The American Cancer Society was founded in 1913 by 15 physicians and businessmen in New York City under the name American Society for the Control of Cancer (ASCC). The current name was adopted in 1945.

A founding paper of cancer epidemiology was the work of Janet Lane-Claypon, who published a comparative study in 1926 of 500 breast cancer cases and 500 control patients of the same background and lifestyle for the British Ministry of Health. Her groundbreaking work on cancer epidemiology was carried on by Richard Doll and Austin Bradford Hill, who published "Lung Cancer and Other Causes of Death In Relation to Smoking. A Second Report on the Mortality of British Doctors" followed in 1956 (otherwise known as the British doctors study). Richard Doll left the London Medical Research Centre (MRC), to start the Oxford unit for Cancer epidemiology in 1968. With the use of computers, the unit was the first to compile large amounts of cancer data. Modern epidemiological methods are closely linked to current concepts of disease and public health policy. Over the past 50 years, great efforts have been spent on gathering data across medical practice, hospital, provincial, state, and even country boundaries to study the interdependence of environmental and cultural factors on cancer incidence.

Cancer patient treatment and studies were restricted to individual physicians' practices until World War II when medical research centres discovered that there were large international differences in disease incidence. This insight drove national public health bodies to enable the compilation of health data across practices and hospitals, a process found in many countries today. The Japanese medical community observed that the bone marrow of victims of the atomic bombings of Hiroshima and Nagasaki was completely destroyed. They concluded that diseased bone marrow could also be destroyed with radiation, and this led to the development of bone marrow transplants for leukemia. Since World War II, trends in cancer treatment are to improve on a micro-level the existing treatment methods, standardize them, and globalize them to find cures through epidemiology and international partnerships.

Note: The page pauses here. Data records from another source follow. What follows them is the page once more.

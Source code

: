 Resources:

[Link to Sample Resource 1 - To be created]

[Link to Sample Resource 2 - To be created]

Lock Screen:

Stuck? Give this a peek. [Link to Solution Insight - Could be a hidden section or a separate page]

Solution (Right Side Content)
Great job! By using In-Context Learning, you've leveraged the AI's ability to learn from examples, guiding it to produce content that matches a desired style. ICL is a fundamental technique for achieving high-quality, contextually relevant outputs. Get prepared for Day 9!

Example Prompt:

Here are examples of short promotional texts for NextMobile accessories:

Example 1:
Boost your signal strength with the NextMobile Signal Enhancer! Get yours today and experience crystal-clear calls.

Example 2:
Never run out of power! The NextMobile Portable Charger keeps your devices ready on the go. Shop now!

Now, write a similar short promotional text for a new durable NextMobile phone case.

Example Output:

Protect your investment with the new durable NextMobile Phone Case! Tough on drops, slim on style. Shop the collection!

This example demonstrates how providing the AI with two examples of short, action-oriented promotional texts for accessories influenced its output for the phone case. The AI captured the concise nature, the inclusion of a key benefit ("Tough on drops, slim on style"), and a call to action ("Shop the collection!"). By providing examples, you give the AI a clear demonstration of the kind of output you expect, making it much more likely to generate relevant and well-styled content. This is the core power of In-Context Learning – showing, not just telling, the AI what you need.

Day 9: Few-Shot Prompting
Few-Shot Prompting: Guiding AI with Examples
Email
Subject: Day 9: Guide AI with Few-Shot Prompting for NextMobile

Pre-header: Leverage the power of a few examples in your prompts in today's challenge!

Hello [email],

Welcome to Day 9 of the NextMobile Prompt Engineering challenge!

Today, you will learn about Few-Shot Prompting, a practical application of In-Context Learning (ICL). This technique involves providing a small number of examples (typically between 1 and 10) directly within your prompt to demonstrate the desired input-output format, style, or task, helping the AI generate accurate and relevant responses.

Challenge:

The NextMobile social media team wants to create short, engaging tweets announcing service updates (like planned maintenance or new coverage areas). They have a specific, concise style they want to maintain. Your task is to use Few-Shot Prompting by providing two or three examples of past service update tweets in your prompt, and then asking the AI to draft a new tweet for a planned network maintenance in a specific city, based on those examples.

In 1968 Michael A. Epstein, Bert Achong, and Yvonne Barr identified the first human cancer virus, called the Epstein–Barr virus.

==War on cancer==

The "war" on cancer in the U.S. focused on the expansion of research on causes and cures. It began
with the National Cancer Act of 1971
The act was intended "to amend the Public Health Service Act so as to strengthen the National Cancer Institute in order to more effectively carry out the national effort against cancer".
It was signed into law by then President Richard Nixon on 23 December 1971.

In 1973, cancer research led to a Cold War incident, where co-operative samples of reported oncoviruses were discovered to be contaminated by HeLa.

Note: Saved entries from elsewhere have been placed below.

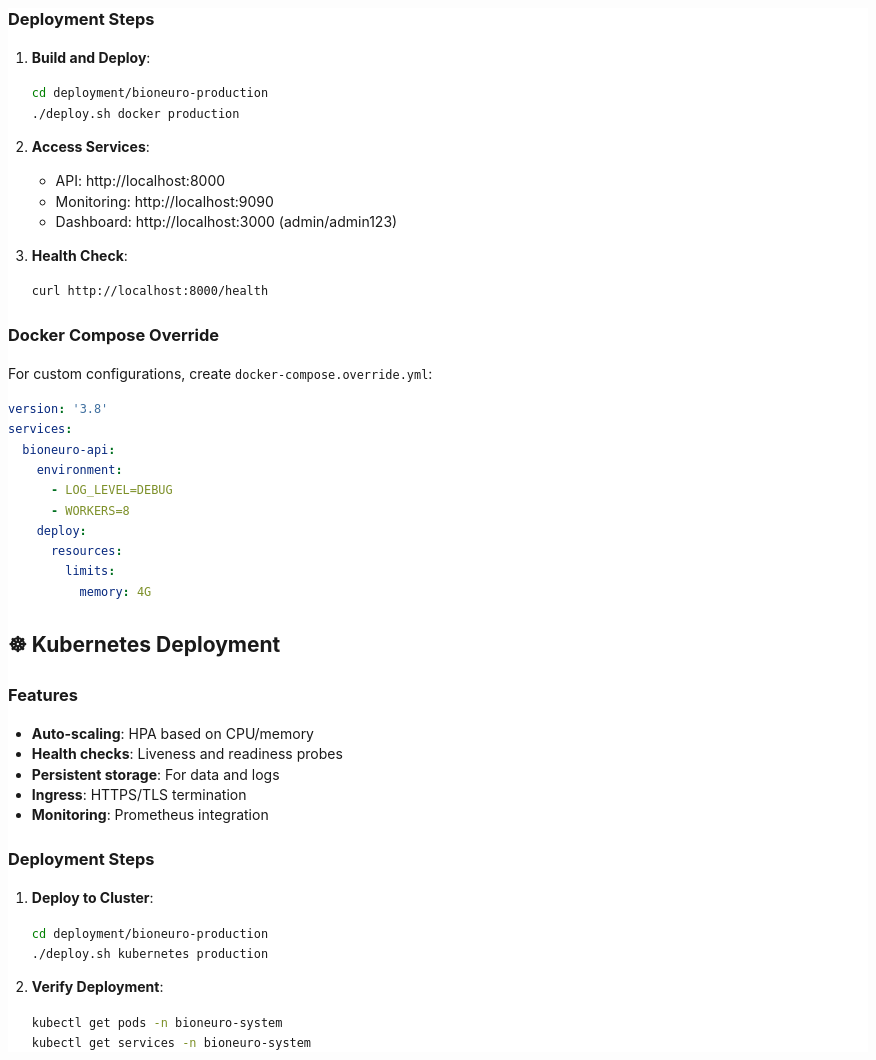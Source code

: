 ### Deployment Steps

1. **Build and Deploy**:
   ```bash
   cd deployment/bioneuro-production
   ./deploy.sh docker production
   ```

2. **Access Services**:
   - API: http://localhost:8000
   - Monitoring: http://localhost:9090
   - Dashboard: http://localhost:3000 (admin/admin123)

3. **Health Check**:
   ```bash
   curl http://localhost:8000/health
   ```

### Docker Compose Override

For custom configurations, create `docker-compose.override.yml`:

```yaml
version: '3.8'
services:
  bioneuro-api:
    environment:
      - LOG_LEVEL=DEBUG
      - WORKERS=8
    deploy:
      resources:
        limits:
          memory: 4G
```

## ☸️ Kubernetes Deployment

### Features

- **Auto-scaling**: HPA based on CPU/memory
- **Health checks**: Liveness and readiness probes
- **Persistent storage**: For data and logs
- **Ingress**: HTTPS/TLS termination
- **Monitoring**: Prometheus integration

### Deployment Steps

1. **Deploy to Cluster**:
   ```bash
   cd deployment/bioneuro-production
   ./deploy.sh kubernetes production
   ```

2. **Verify Deployment**:
   ```bash
   kubectl get pods -n bioneuro-system
   kubectl get services -n bioneuro-system
   ```

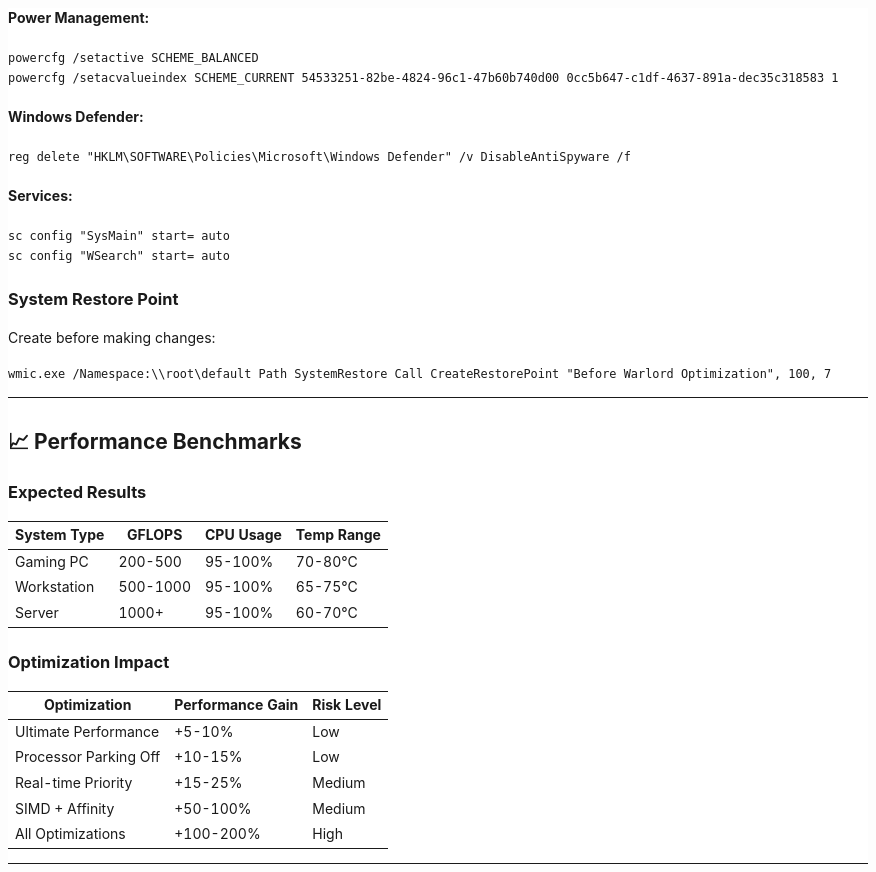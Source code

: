 #### Power Management:
```batch
powercfg /setactive SCHEME_BALANCED
powercfg /setacvalueindex SCHEME_CURRENT 54533251-82be-4824-96c1-47b60b740d00 0cc5b647-c1df-4637-891a-dec35c318583 1
```

#### Windows Defender:
```batch
reg delete "HKLM\SOFTWARE\Policies\Microsoft\Windows Defender" /v DisableAntiSpyware /f
```

#### Services:
```batch
sc config "SysMain" start= auto
sc config "WSearch" start= auto
```

### System Restore Point

Create before making changes:
```batch
wmic.exe /Namespace:\\root\default Path SystemRestore Call CreateRestorePoint "Before Warlord Optimization", 100, 7
```

---

## 📈 Performance Benchmarks

### Expected Results

| System Type | GFLOPS | CPU Usage | Temp Range |
|-------------|---------|-----------|------------|
| Gaming PC   | 200-500 | 95-100%   | 70-80°C    |
| Workstation | 500-1000| 95-100%   | 65-75°C    |
| Server      | 1000+   | 95-100%   | 60-70°C    |

### Optimization Impact

| Optimization | Performance Gain | Risk Level |
|--------------|------------------|------------|
| Ultimate Performance | +5-10% | Low |
| Processor Parking Off | +10-15% | Low |
| Real-time Priority | +15-25% | Medium |
| SIMD + Affinity | +50-100% | Medium |
| All Optimizations | +100-200% | High |

---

In 1984, Harald zur Hausen discovered first HPV16 and then HPV18 responsible for approximately 70% of cervical cancers. For discovery that human papillomaviruses (HPV) cause human cancer, zur Hausen won a 2008 Nobel Prize.

From 1971 to 2007 the United States invested over $200 billion on cancer research; that total includes funding from public and private sectors and foundations.

Despite this substantial investment, the country saw just a five percent decrease in the cancer death rate (adjusting for size and age of the population) between 1950 and 2005. Longer life expectancy may be a contributing factor to this, as cancer rates and mortality rates increase significantly with age. More than three out of five cancers are diagnosed in people aged 65 and over.